▸ TASK TO CARRY OUT
A single figure is required: the number of lines in the data below that hold the word "datasets".

Stored data entries:
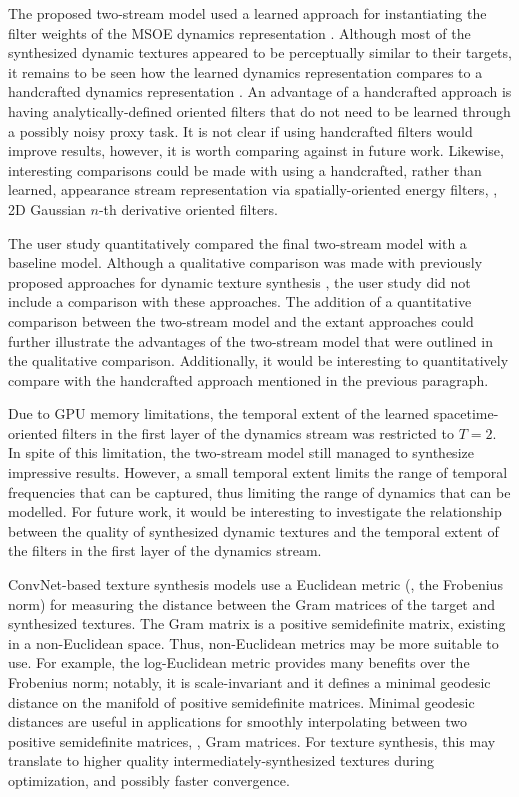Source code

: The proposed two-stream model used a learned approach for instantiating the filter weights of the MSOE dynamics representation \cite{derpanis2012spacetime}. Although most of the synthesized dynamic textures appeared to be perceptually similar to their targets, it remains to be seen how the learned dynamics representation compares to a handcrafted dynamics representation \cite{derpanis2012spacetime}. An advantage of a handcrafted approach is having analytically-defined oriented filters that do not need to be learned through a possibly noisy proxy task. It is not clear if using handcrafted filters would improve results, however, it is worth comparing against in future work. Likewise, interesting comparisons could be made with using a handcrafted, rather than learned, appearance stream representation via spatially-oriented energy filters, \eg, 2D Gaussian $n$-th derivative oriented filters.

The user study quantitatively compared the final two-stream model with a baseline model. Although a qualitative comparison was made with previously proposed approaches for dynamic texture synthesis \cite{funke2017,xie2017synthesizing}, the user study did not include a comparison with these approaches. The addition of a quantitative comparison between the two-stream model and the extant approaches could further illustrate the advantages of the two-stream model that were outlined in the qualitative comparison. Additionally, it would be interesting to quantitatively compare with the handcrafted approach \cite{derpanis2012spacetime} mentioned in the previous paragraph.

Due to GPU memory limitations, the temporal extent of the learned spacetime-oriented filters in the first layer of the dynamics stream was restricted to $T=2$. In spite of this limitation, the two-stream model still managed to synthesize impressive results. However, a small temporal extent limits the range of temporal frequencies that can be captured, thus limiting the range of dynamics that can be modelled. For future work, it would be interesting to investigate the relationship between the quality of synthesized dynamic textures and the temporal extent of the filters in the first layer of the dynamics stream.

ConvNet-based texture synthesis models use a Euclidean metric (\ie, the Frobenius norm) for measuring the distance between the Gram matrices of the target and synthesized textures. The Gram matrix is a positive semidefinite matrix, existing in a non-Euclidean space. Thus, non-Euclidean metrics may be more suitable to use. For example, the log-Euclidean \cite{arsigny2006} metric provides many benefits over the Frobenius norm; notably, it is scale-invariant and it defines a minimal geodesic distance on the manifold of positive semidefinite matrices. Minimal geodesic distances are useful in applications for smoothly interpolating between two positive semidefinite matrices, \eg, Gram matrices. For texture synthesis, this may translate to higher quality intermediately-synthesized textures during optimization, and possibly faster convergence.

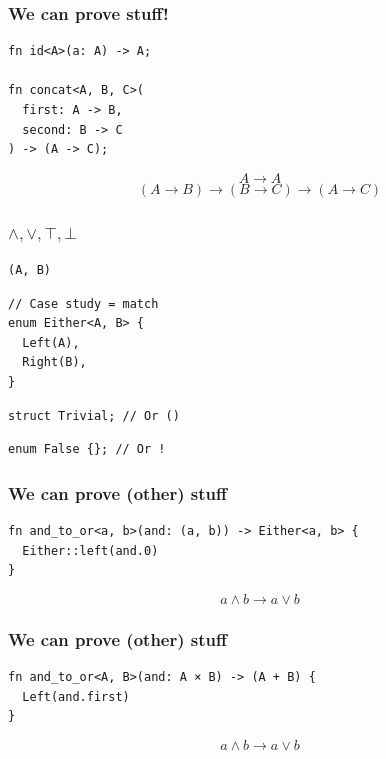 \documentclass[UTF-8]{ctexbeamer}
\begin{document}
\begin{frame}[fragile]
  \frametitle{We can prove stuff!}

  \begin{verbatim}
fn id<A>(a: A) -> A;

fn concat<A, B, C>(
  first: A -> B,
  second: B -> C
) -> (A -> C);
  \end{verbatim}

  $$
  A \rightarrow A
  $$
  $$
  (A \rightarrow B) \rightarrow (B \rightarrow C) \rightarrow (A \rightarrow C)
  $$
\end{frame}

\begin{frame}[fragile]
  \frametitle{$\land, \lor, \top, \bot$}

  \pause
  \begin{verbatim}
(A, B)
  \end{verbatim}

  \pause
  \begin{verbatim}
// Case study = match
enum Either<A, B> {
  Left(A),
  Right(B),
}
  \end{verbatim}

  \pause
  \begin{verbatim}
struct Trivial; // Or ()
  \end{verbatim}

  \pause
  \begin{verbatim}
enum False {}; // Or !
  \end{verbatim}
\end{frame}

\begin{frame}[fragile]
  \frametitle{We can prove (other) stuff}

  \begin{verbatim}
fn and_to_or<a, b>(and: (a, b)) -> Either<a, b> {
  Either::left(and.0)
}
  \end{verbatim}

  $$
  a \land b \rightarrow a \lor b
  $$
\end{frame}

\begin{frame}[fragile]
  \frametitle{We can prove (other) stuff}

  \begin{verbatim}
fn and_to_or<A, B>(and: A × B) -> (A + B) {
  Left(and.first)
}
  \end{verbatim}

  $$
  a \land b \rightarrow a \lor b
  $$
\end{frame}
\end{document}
==
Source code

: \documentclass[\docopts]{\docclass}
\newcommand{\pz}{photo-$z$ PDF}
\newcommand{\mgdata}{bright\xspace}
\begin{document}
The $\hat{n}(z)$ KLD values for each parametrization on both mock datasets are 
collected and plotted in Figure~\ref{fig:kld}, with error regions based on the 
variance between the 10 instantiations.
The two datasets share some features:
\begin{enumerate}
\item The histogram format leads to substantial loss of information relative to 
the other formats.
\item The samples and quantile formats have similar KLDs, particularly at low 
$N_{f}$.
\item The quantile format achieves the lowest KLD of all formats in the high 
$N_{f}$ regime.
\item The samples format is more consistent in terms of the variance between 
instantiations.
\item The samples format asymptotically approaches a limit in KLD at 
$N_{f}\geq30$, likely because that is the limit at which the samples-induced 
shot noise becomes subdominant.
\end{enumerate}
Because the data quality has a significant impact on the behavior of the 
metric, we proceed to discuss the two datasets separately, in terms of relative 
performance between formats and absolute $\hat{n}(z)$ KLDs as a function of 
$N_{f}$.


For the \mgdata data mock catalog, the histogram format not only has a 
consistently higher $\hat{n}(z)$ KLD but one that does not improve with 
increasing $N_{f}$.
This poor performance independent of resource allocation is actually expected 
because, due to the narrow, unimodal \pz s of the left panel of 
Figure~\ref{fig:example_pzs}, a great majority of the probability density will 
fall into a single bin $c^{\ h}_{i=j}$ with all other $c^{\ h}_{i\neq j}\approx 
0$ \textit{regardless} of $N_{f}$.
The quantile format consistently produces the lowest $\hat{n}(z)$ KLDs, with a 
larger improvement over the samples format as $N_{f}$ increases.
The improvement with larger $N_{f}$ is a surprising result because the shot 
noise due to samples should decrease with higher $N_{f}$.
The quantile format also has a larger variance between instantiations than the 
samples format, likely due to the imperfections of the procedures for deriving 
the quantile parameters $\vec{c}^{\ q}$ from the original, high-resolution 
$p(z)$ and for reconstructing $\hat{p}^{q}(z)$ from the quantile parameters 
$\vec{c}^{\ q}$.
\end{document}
---
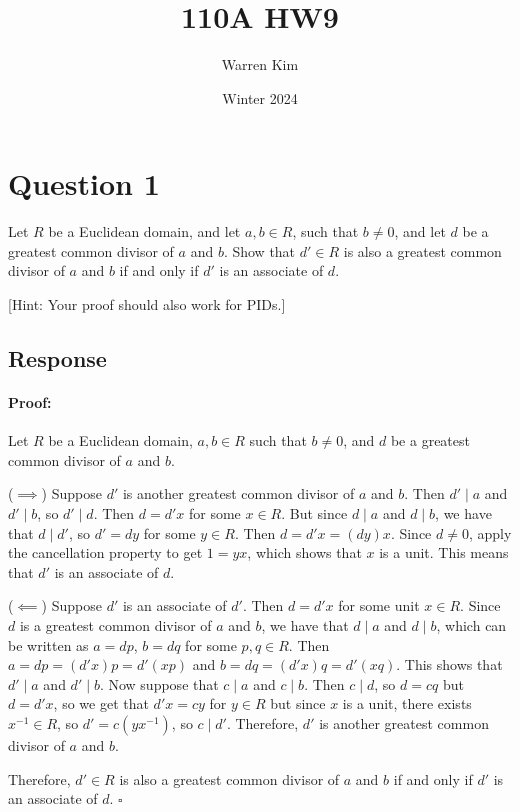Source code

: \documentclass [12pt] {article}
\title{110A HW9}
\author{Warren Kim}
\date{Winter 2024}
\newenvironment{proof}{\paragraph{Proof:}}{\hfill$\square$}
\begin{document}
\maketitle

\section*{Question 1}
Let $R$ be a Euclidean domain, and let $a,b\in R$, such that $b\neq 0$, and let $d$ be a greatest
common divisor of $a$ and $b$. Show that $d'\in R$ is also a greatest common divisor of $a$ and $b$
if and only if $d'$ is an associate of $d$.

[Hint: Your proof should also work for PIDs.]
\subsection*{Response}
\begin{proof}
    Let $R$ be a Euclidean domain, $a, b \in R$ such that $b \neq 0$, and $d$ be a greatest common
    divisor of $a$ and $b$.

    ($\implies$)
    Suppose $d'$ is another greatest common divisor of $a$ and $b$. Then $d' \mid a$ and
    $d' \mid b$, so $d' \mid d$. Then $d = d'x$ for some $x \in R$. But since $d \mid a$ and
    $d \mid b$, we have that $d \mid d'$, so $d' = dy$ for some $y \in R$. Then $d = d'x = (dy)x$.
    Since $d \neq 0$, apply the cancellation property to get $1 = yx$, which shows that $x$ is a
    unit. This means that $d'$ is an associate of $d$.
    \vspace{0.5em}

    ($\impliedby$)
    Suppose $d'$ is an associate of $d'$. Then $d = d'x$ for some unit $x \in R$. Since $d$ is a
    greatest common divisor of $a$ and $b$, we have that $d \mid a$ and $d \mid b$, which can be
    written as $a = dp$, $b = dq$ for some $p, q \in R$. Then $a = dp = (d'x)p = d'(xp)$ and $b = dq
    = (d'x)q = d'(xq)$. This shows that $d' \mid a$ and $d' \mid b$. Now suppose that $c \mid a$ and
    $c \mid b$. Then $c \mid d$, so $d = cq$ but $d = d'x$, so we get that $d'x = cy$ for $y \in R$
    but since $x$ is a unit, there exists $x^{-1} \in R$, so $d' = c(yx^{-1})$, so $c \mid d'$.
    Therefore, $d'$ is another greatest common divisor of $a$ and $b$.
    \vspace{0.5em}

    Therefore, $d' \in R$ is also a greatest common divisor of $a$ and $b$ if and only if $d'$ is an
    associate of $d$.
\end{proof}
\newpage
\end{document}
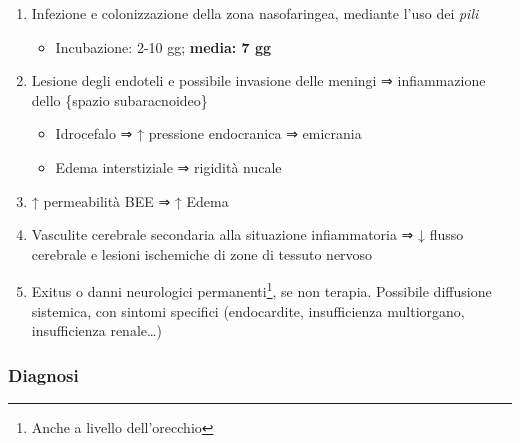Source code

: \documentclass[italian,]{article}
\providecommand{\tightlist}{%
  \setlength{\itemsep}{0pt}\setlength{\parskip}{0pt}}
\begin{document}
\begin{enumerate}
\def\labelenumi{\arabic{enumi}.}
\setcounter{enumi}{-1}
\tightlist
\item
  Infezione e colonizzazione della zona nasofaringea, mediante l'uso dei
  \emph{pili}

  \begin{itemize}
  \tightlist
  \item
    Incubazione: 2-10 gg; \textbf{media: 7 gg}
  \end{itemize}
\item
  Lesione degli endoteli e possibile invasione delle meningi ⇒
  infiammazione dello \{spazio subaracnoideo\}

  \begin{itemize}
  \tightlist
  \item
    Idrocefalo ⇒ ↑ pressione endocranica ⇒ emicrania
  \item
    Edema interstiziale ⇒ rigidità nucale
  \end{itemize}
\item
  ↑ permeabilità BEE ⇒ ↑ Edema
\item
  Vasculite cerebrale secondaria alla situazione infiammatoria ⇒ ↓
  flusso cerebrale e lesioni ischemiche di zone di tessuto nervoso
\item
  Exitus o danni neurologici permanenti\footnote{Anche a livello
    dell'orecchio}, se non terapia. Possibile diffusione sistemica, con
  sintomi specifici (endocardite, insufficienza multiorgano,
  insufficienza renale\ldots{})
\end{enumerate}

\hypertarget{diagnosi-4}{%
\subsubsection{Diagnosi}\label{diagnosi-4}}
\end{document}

▸ EXERCISE RESPONSE
3